* [WHAT IS REQUIRED]:
Once the line containing "- Set up and maintain a CI/CD" is found in the entries below, reproduce it and every line after it, stopping at and including the line containing "- [What is an"; reproduce nothing else, and keep each line exact.
(DATA FOR PROCESSING Opens)
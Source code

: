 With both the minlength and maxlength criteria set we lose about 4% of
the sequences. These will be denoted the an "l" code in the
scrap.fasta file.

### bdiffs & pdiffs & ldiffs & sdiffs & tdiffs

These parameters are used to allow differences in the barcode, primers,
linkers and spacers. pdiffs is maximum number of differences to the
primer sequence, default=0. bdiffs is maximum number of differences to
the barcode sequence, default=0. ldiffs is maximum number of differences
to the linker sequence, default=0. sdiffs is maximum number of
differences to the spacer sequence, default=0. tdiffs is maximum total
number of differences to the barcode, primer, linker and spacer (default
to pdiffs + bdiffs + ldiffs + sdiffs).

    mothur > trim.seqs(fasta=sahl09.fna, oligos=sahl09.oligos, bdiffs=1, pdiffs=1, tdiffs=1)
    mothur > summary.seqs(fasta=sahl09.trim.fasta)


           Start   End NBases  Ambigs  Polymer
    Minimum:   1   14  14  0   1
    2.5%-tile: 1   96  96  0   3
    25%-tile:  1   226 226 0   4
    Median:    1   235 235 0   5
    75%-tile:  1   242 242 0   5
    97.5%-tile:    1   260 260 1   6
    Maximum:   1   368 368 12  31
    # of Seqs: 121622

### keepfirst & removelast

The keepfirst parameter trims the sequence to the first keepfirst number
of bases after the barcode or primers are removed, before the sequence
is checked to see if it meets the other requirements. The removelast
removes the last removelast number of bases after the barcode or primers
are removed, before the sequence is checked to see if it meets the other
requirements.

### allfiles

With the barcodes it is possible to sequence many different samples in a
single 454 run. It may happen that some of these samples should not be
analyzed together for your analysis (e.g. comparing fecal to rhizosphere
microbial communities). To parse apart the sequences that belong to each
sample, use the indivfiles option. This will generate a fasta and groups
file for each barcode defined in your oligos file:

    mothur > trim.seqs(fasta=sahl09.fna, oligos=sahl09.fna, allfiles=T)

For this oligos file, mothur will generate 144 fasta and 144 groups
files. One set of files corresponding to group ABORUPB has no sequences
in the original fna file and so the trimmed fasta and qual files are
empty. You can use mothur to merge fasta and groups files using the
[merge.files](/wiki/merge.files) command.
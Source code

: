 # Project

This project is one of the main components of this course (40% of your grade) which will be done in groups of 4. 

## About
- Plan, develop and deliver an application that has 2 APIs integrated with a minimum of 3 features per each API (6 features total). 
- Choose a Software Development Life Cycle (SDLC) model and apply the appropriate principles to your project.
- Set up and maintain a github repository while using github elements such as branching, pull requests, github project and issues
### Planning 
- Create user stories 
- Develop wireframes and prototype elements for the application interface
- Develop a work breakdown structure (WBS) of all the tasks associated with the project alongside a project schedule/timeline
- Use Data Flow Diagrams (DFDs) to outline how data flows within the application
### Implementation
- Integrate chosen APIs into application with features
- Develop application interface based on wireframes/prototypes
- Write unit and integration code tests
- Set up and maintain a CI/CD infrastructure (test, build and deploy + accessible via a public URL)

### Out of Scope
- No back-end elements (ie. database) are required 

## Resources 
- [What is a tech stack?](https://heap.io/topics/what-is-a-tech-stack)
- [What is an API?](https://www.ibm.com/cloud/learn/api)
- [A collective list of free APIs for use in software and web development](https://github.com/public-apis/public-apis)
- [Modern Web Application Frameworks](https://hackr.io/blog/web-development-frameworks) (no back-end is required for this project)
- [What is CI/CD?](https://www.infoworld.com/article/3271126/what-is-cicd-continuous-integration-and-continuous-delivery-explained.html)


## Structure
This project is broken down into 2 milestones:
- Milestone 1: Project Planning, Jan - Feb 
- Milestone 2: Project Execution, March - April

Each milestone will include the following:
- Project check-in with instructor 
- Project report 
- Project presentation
(DATA FOR PROCESSING Closes)
* [FINISHED EXERCISE]:
- Set up and maintain a CI/CD infrastructure (test, build and deploy + accessible via a public URL)

### Out of Scope
- No back-end elements (ie. database) are required 

## Resources 
- [What is a tech stack?](https://heap.io/topics/what-is-a-tech-stack)
- [What is an API?](https://www.ibm.com/cloud/learn/api)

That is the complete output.